My childhood was spent up in Liverpool. I grew to dislike the limited horizons, the seeming permanent depression there, and the grimness. I did have long spells up there when my parents died, however, and found that I felt a lot better, but as a child I couldn’t wait to leave.
My primary school was in quite a bare-bones area. This was largely old-fashioned, 70s teaching, which probably benefitted me – I was always top of the year. Towards the end of primary, we had a Vietnamese boy join the school – from what I remember, he was a lovely kid and was very switched-on. All of a sudden, I was No. 2!
My academic reports, however, coupled with a spell in a church choir (those early experiences have turned me off religion ever since) were enough to get me a place at one of Liverpool’s foremost secondary schools. I look back on life, and this is the time that really made me – I think many schools aim their charges for getting a job, but here I was primed for university.
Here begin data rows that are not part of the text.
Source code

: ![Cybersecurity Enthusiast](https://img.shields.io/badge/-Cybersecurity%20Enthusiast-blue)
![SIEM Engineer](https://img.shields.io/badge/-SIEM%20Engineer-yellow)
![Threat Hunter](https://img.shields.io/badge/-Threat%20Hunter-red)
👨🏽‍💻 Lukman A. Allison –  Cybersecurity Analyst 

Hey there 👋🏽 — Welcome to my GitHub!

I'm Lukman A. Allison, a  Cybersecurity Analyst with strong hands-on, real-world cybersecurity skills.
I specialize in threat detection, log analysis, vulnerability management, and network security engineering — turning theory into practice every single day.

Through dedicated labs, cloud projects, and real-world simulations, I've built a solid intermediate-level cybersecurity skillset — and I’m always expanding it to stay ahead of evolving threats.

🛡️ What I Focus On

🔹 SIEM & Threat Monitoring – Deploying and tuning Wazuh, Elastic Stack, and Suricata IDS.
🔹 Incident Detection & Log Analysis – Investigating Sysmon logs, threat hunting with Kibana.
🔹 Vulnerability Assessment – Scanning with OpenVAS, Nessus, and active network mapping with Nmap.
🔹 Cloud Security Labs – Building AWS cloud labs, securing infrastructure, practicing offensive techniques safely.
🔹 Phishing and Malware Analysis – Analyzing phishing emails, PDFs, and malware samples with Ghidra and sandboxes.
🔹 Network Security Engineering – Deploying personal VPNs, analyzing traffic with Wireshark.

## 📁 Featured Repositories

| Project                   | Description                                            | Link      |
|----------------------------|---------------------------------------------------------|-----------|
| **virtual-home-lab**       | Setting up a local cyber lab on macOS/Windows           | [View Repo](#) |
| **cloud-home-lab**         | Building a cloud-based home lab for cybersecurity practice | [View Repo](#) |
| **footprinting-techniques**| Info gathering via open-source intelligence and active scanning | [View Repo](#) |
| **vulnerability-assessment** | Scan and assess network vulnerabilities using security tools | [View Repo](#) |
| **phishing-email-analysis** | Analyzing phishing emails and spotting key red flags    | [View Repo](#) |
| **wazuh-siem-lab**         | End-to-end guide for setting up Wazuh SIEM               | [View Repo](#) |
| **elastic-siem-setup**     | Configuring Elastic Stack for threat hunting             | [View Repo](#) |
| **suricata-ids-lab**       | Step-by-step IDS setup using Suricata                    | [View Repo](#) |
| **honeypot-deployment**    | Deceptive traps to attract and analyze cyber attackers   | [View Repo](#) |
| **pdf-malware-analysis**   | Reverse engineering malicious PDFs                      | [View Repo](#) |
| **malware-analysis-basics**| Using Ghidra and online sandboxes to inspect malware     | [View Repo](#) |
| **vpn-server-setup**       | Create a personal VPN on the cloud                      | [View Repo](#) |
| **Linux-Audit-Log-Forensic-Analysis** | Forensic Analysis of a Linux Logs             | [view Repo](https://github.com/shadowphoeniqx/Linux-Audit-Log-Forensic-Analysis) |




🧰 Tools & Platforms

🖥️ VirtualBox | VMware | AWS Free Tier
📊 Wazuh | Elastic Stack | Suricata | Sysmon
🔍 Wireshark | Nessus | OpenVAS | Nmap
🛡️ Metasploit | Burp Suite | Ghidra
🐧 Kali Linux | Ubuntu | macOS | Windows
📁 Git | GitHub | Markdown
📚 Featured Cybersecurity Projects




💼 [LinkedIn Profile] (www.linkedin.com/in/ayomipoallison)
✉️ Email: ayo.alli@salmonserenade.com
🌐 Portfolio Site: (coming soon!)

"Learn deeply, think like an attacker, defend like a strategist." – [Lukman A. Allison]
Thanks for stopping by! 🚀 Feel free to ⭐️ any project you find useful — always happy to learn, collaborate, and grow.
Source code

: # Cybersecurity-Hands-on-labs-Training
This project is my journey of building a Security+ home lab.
I sailed close to the wind, however. I dropped one ‘A’ level (Further Maths) because I didn’t think I was nuch good at it, and immediately before my exams changed the university course I was applying for. I’d wanted for years to go into law, yet my best academic subjects were easily Maths and Physics. I had an epiphany moment (“what on earth did you pick Law for?”, and changed to Physics instead. I got to university and was actually pretty good at Physics, although as it happened, my degree was enough to land my first job, and after that I changed direction.
My first job – and, looking back, probably the most interesting – was in science research. I had a degree but no real skills, and my opportunity came when we landed a contract to test out a spacecraft engine. The contract was sufficiently large that it warranted a suite of software, both to control the hardware and to analyse the results. I was at a loose end at the time, so was happy to learn this new skill – I was given totally free-rein and the experience decided me that software development was my future. It took a couple of years to get myself up-to-speed, but thereafter I was very strong. There then followed a succession of jobs (I was quite ambitious so I never stayed in one place for too long) until I’d racket up sufficient experience to go out on my own, to charge my time to people, and to call myself a consultant. I operated through my own company, which I started in 1996, and which I kept open until my stroke (I figured that it would be easier to start closing things down at that point), and used it actively until shortly after my parents’ deaths, when I stepped back to concentrate on probate.